PKS: Kalau Bukan Parpol, Siapa Lagi Yang Bisa Uji PT 20 Persen?

Jakata -- Kuasa Hukum Partai Keadilan Sejahtera (PKS) Zainudin Paru mengatakan bahwa pihaknya yakin bahwa Mahkamah Konstitusi (MK) akan menerima legal standing atau kedudukan hukum PKS dan Dr. Salim Segaf Al Jufri, dan melanjutkan persidangan ke pembahasan pokok perkara berkaitan dengan pengujian konstitusionalitas Pasal 222 UU No. 7 Tahun 2017 tentang Pemilu yang mengatur presidential threshold. 

“Kami memiliki kedudukan hukum secara khusus atau hak eksklusif yang eksplisit disebut dalam UUD 1945. Kalau bukan parpol, siapa lagi yang bisa mengui ketentuan presidential threshold 20%?” ujarnya usai persidangan pemeriksaan pendahuluan Mahkamah Konstitusi secara daring di Jakarta, Senin (8/8). 

Pernyataan Zainudin ini disampaikan untuk menjawab keraguan sejumlah kalangan terkait legal standing atau kedudukan hukum PKS dan Dr. Salim Segaf Al Jufri selaku pemohon, karena PKS dinilai telah ikut membahas pembuatan UU Pemilu yang sedang diujikan ini. 

Zainudin mengatakan tim kuasa hukum PKS telah memperjelas kedudukan hukum atau legal standing dalam pengujian ambang batas pencalonan Presiden dan Wakil Presiden 20% kursi DPR atau 25% suara nasional dalam perbaikan permohonan kepada Mahkamah Konstitusi sesuai dengan nasehat panel hakim konstitusi pada sidang sebelumnya. 

Setidaknya, ada dua poin utama mengapa dirinya yakin bahwa kedudukan hukum atau legal standing para pemohon akan diterima.
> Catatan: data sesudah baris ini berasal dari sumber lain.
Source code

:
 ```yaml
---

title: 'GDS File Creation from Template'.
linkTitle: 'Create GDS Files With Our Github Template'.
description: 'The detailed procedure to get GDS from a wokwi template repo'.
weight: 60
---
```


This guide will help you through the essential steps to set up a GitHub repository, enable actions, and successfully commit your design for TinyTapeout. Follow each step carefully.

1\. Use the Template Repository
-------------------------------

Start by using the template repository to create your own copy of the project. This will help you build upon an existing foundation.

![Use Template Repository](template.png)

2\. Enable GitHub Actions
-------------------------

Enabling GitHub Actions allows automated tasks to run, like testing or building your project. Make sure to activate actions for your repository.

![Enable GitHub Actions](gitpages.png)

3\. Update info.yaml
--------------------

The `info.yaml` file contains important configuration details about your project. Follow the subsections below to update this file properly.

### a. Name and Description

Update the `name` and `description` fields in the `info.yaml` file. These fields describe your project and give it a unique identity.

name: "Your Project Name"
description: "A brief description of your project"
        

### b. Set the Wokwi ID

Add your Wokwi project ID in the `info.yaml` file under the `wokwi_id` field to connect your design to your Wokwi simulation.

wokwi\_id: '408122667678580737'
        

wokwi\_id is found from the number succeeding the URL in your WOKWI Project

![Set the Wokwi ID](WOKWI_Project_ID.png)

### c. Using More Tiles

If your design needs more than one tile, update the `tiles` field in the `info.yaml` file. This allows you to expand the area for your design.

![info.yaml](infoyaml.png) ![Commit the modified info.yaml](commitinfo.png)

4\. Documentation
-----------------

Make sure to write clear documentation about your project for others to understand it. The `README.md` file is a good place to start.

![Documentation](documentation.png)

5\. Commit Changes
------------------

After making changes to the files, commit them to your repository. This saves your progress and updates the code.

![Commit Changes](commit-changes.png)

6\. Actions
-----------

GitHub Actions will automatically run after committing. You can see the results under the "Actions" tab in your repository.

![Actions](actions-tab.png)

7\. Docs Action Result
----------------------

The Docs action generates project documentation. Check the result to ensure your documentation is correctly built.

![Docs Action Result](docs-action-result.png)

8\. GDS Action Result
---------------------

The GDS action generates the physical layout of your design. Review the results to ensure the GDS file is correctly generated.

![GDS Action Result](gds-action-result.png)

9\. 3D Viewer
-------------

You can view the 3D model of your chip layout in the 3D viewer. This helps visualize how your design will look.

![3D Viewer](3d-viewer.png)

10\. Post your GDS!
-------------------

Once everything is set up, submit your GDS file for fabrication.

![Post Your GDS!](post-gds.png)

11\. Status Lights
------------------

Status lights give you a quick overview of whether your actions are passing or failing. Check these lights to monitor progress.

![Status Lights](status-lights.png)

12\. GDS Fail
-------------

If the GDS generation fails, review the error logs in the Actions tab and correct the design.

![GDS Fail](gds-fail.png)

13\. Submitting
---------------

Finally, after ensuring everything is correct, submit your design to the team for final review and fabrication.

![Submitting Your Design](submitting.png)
Pertama, dalam pembahasan UU Pemilu, PKS secara tegas menyatakan menolak ketentuan PT 20%, bahkan melakukan walk out dalam persetujuan dalam rapat paripurna DPR RI. Ini menunjukan bahwa PKS telah menolak sejak awal. 
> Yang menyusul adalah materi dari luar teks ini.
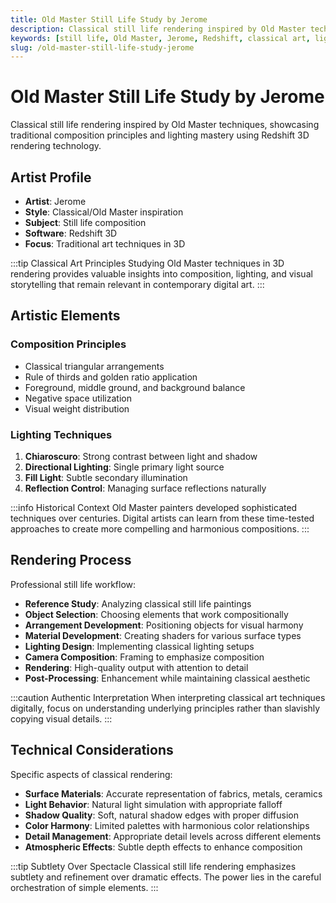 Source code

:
 ```yaml
---
title: Old Master Still Life Study by Jerome
description: Classical still life rendering inspired by Old Master techniques, showcasing traditional composition principles and lighting mastery using Redshift 3D rendering technology.
keywords: [still life, Old Master, Jerome, Redshift, classical art, lighting mastery, composition, 3D rendering, artistic study]
slug: /old-master-still-life-study-jerome
---
```


# Old Master Still Life Study by Jerome

Classical still life rendering inspired by Old Master techniques, showcasing traditional composition principles and lighting mastery using Redshift 3D rendering technology.

## Artist Profile

- **Artist**: Jerome
- **Style**: Classical/Old Master inspiration
- **Subject**: Still life composition
- **Software**: Redshift 3D
- **Focus**: Traditional art techniques in 3D

:::tip Classical Art Principles
Studying Old Master techniques in 3D rendering provides valuable insights into composition, lighting, and visual storytelling that remain relevant in contemporary digital art.
:::

## Artistic Elements

### Composition Principles
- Classical triangular arrangements
- Rule of thirds and golden ratio application
- Foreground, middle ground, and background balance
- Negative space utilization
- Visual weight distribution

### Lighting Techniques
1. **Chiaroscuro**: Strong contrast between light and shadow
2. **Directional Lighting**: Single primary light source
3. **Fill Light**: Subtle secondary illumination
4. **Reflection Control**: Managing surface reflections naturally

:::info Historical Context
Old Master painters developed sophisticated techniques over centuries. Digital artists can learn from these time-tested approaches to create more compelling and harmonious compositions.
:::

## Rendering Process

Professional still life workflow:

- **Reference Study**: Analyzing classical still life paintings
- **Object Selection**: Choosing elements that work compositionally
- **Arrangement Development**: Positioning objects for visual harmony
- **Material Development**: Creating shaders for various surface types
- **Lighting Design**: Implementing classical lighting setups
- **Camera Composition**: Framing to emphasize composition
- **Rendering**: High-quality output with attention to detail
- **Post-Processing**: Enhancement while maintaining classical aesthetic

:::caution Authentic Interpretation
When interpreting classical art techniques digitally, focus on understanding underlying principles rather than slavishly copying visual details.
:::

## Technical Considerations

Specific aspects of classical rendering:

- **Surface Materials**: Accurate representation of fabrics, metals, ceramics
- **Light Behavior**: Natural light simulation with appropriate falloff
- **Shadow Quality**: Soft, natural shadow edges with proper diffusion
- **Color Harmony**: Limited palettes with harmonious color relationships
- **Detail Management**: Appropriate detail levels across different elements
- **Atmospheric Effects**: Subtle depth effects to enhance composition

:::tip Subtlety Over Spectacle
Classical still life rendering emphasizes subtlety and refinement over dramatic effects. The power lies in the careful orchestration of simple elements.
:::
“MK dalam putusan sebelumnya memang pernah menyebutkan bahwa parpol yang ikut membahas dan menyetujui suatu UU, lalu mengujinya ke MK sebagai pelanggaran etika politik. Dalam kondisi judicial review UU Pemilu ini berbeda. Karena PKS sejak awal tidak menyetujui PT 20% ini,” tukasnya. 

Kedua, Zainudin menambahkan alasan lain mengapa PKS layak untuk mendapat kedudukan hukum. Ia mengutarakan berdasarkan riset tim hukum terhadap banyak putusan MK, terdapat pendekatan umum dan khusus, terhadap legal standing atau kedudukan hukum partai politik atau anggota DPR yang pernah membahas suatu UU, tetapi kemudian menguji UU tersebut ke MK. 
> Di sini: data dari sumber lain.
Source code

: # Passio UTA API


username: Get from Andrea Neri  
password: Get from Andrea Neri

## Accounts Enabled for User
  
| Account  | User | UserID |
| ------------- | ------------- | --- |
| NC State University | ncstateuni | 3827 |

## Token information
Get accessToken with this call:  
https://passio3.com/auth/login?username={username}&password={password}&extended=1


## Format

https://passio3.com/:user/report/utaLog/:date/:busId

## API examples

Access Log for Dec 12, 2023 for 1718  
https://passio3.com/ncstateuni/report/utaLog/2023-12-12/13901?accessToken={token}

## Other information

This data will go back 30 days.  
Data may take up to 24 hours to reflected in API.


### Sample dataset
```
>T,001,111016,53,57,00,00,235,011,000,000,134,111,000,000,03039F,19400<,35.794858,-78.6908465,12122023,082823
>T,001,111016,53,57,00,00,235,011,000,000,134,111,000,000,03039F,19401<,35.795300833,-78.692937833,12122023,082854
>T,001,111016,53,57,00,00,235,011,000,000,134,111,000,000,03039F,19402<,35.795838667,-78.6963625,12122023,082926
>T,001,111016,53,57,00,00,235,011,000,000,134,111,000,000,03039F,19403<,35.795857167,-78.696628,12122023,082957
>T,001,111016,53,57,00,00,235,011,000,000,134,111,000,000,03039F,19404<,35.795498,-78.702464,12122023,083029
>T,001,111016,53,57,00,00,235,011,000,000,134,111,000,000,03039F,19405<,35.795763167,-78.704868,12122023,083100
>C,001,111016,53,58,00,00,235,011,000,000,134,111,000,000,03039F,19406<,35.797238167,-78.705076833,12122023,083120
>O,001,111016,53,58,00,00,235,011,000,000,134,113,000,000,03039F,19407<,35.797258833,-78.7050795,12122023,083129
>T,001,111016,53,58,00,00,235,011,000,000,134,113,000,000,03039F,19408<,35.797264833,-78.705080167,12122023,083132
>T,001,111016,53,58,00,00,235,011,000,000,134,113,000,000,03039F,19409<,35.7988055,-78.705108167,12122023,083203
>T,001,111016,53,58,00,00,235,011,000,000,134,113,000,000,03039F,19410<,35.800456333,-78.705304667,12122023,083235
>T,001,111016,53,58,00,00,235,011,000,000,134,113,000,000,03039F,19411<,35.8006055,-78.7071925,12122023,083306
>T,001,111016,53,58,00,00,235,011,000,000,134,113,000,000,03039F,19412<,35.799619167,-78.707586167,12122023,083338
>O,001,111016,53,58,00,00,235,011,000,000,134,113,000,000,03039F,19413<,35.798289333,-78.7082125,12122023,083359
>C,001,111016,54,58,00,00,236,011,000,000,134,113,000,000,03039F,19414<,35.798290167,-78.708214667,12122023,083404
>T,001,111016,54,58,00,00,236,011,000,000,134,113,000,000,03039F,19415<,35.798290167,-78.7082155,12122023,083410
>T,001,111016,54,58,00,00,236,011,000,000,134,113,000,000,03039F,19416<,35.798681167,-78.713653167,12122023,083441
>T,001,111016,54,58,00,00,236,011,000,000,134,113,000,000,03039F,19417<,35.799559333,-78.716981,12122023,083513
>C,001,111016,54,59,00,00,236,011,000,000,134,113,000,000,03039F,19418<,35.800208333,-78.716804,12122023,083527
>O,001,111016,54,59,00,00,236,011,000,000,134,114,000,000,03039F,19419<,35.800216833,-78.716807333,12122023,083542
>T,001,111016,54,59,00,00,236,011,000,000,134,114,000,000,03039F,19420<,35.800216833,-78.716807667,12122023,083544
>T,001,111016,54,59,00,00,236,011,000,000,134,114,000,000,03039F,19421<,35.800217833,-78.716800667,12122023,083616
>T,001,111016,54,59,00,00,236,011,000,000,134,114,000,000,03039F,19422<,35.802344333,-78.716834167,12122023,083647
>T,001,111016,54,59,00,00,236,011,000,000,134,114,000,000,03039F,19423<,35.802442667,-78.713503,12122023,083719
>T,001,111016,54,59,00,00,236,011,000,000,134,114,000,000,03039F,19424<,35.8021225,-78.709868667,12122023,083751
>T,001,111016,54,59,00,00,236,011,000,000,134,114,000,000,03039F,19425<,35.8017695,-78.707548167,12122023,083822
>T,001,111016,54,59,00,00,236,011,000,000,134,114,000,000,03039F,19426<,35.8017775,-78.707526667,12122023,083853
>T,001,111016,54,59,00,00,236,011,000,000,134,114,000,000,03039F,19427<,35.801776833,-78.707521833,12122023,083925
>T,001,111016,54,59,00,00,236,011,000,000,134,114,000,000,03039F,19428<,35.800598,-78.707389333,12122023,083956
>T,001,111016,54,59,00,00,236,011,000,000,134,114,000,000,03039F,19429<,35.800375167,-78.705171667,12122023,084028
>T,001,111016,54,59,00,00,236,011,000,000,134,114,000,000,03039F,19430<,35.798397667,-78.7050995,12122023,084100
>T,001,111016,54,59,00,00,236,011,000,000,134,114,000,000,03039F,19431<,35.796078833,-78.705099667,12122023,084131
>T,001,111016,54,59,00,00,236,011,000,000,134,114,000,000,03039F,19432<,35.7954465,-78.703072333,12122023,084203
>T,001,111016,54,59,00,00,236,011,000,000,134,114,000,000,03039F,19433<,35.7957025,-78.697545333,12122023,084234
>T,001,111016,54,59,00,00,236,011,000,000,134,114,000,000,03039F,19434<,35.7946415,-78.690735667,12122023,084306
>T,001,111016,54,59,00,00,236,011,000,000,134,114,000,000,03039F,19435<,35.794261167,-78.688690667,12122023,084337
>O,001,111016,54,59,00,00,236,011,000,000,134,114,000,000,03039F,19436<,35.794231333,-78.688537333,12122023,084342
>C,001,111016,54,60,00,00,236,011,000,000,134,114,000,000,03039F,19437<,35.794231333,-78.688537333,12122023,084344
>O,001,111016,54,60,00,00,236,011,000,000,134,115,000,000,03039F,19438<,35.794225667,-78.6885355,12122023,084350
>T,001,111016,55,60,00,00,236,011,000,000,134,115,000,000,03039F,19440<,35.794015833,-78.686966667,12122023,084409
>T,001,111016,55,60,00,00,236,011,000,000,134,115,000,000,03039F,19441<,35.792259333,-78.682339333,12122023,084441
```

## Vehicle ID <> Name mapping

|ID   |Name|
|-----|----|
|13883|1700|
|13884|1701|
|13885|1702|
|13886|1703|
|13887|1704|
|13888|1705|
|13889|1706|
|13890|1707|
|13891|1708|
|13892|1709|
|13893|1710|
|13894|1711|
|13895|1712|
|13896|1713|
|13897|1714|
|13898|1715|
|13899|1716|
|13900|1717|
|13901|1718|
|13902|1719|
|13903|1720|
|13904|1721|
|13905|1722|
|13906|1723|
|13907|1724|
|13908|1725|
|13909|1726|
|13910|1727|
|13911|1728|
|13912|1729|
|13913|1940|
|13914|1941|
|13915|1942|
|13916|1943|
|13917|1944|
“Secara umum, dalam banyak putusannya, MK memang berpendapat bahwa parpol atau anggota DPR yang ikut membahas dan mengesahkan suatu UU tidak memiliki legal standing atau kedudukan hukum untuk menguji UU tersebut ke MK,” ujarnya. 

Namun, lanjutnya, di dalam putusan MK yang lain, MK memberikan pengecualian terhadap pendekatan umum tersebut. “Dalam putusan lainnya, MK menyatakan bahwa anggota DPR yang ikut membahas dan mengesahkan suatu UU dapat diberikan legal standing, sepanjang berkaitan dengan hak eksklusif yang diberikan di dalam UUD 1945,” tukasnya. 

Jadi, berdasarkan argumentasi tersebut, maka sudah selayaknya PKS mendapatkan legal standing, karena permohonan yang diajukan berkaitan dengan hak eksklusif partai politik dalam mengusulkan pasangan calon presiden dan wakil presiden. “Berdasarkan Pasal 6A ayat (1) memang hanya parpol yang memiliki hak eksklusif mencalonkan presiden dan wakil presiden,” tukasnya. 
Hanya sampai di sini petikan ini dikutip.